[[ Material provided open ]]

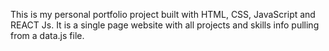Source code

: This is my personal portfolio project built with HTML, CSS, JavaScript and REACT Js. It is a single page website with all projects and skills info pulling from a data.js file.
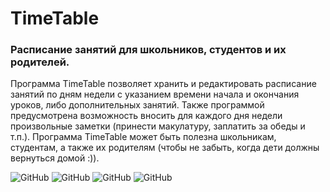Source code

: # TimeTable

### Расписание занятий для школьников, студентов и их родителей.

Программа TimeTable позволяет хранить и редактировать расписание занятий по дням недели с указанием времени начала и окончания уроков, либо дополнительных занятий. Также программой предусмотрена возможность вносить для каждого дня недели произвольные заметки (принести макулатуру, заплатить за обеды и т.п.). Программа TimeTable может быть полезна школьникам, студентам, а также их родителям (чтобы не забыть, когда дети должны вернуться домой :)).

![GitHub](/images/TimeTable1.png)
![GitHub](/images/TimeTable2.png)
![GitHub](/images/TimeTable3.png)
![GitHub](/images/TimeTable4.png)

[[ Material provided closed ]]

[Task requirements] Working from the listing, state how many lines include "GitHub". The reply must be that number alone.

[Written answer] 4